Mohon tunggu...
Iska Wahyu Sulistyawan
Iska Wahyu Sulistyawan Mohon Tunggu... Lainnya - Newbie

Aparatur Sipil Negara di Kementerian Keuangan, menyelesaikan pendidikan Sarjana di STIE Perbanas Jakarta dan kemudian melanjutkan program MBA di Universitas Gadjah Mada Yogyakarta serta MSc in Strategic Management di Rotterdam School of Management, Erasmus University Rotterdam.

Selanjutnya

Tutup

Kebijakan Pilihan

Pasang Surut Perencanaan Strategis Sektor Publik

2 Desember 2020   16:10 Diperbarui: 2 Desember 2020   16:21 230
+
Laporkan Konten
Laporkan Akun
Kompasiana adalah platform blog. Konten ini menjadi tanggung jawab bloger dan tidak mewakili pandangan redaksi Kompas.
Lihat foto
Bagikan ide kreativitasmu dalam bentuk konten di Kompasiana | Sumber gambar: Freepik

Pada era munculnya teori strategic planning di pertengahan 1960an, pimpinan perusahaan top di dunia meyakini bahwa strategic planning merupakan cara terbaik sebagai alat untuk merancang dan mengimplementasikan strategi untuk menciptakan competitiveness (keunggulan) setiap unit bisnis. 

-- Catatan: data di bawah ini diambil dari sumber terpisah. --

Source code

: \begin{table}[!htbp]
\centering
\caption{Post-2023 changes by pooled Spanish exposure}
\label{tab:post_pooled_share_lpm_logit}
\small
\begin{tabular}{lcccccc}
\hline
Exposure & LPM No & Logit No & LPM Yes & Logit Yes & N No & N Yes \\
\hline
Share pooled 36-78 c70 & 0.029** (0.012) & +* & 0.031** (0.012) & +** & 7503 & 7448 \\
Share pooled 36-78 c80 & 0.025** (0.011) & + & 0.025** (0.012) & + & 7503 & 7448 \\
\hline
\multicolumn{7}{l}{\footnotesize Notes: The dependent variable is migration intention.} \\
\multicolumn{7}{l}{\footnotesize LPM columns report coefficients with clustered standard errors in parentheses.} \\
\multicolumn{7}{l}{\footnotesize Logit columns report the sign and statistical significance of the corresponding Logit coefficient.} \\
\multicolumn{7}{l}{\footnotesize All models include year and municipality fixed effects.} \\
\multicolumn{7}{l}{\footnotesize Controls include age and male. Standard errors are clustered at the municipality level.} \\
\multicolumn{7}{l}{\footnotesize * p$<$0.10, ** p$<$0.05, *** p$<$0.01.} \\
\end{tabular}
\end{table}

Didukung oleh ahli scientific management, Frederick Taylor, paradigma tersebut termasuk di dalamnya memisahkan antara aktivitas berpikir dan melaksanakan, yang pada akhirnya mendorong terciptanya suatu fungsi spesialis yang disebut strategic planners

Strategic planning seperti yang telah dipraktekan banyak orang lebih identik sebagai strategic programming; sebagai suatu artikulasi dan elaborasi dari visi atau strategi yang sudah ada. Di sisi lain, pimpinan suatu organisasi perlu memahami perbedaan antara planning dan strategic thinking.

Planning lebih menitikberatkan kepada analisis; bagaimana mendetailkan tujuan atau sasaran dalam tahapan yang formal sehingga hal tersebut dapat diimplementasikan secara otomatis dan mengartikulasikan dampak atau hasil dari tiap tahap. Dalam pendapatnya, Michael Porter menyatakan hal tersebut sebagai “sekumpulan teknik analisis untuk membangun strategi”.

Di sisi lain, strategic thinking lebih fokus pada memadukan informasi atau hal-hal yang telah dipelajari dengan melibatkan intuisi dan kreativitas dengan outcome yang diharapkan adalah perspektif yang terintegrasi untuk mencapai tujuan organisasi.

Di Indonesia sendiri, perencanaan strategis khususnya pada sektor publik diamanatkan dalam Undang-Undang (UU) nomor 25 tahun 2004 tentang Sistem Perencanaan pembangunan Nasional. Sedangkan peraturan pelaksanaannya diturunkan dalam bentuk Peraturan Pemerintah (PP) nomor 40 tahun 2006 tentang Tata Cara Penyusunan Rencana Pembangunan Nasional. 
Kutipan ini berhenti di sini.